Subject: Failure after 3 * 681 queries in a row
Dear Mark, the problem looks like this. I got a sample file with 10000 triplets of ( $lastname, $firstname, $middlename ) and some digit with each (say frequency). Obviously, neither of three are unique, they are spreaded around the sample set. Now I want to make 3 sets (labels) FirstName, LastName and MiddleName where each node is unique. Ok I wrote a dumb and straightforward script which takes a triplet, prettyprints names, foreach name first asks "is a node with it here already?" and if not - creates a node. Both queries return just COUNT(node), 1 row of output. I'll send you sample data and script by mail. When issueing a query, I check for error.
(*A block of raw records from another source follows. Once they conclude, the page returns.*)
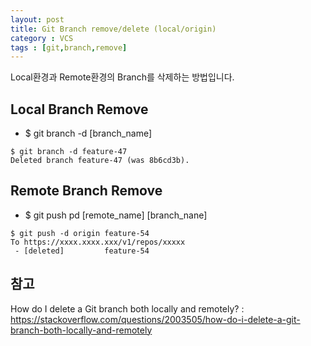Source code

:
 ```yaml
---
layout: post
title: Git Branch remove/delete (local/origin)
category : VCS
tags : [git,branch,remove]
---
```

Local환경과 Remote환경의 Branch를 삭제하는 방법입니다.    

Local Branch Remove
----

- $ git branch -d [branch_name]

```vim
$ git branch -d feature-47
Deleted branch feature-47 (was 8b6cd3b).
```

Remote Branch Remove
----

- $ git push pd [remote_name] [branch_nane]

```vim
$ git push -d origin feature-54
To https://xxxx.xxxx.xxx/v1/repos/xxxxx
 - [deleted]         feature-54

```

참고
----
How do I delete a Git branch both locally and remotely? : <https://stackoverflow.com/questions/2003505/how-do-i-delete-a-git-branch-both-locally-and-remotely>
No errors. But after some 681 triplets script fails - it fails, returning '' rows instead of 1. ??? Diagnostics: 681 34 <Луценко><Володимир><Іванович>Qry <<MATCH (n:LastName { name_ua: 'Луценко' } ) RETURN COUNT(n)>> executed, expected 1 row got <<>>, stopped at Dict_BIG_loader.pl line 98, <> line 684. This is case 1. Ok I thought, and just replaced die for printing $numrows of result. This is case 2. At 681 triplet, it starts returning zeros instead of 1's for $numrows. No error diagnostics! that's the problem. Ok I though and surrounded the piece of junkcode with transaction (case 3). Got 2 rows of output (how? why?) and message "Can't parse query response (unexpected token looking for next row)" when trying to fetch() that second row. Would you mind looking at this, please? With best regards, Andrii p.s. Email with sample data and scripts follows.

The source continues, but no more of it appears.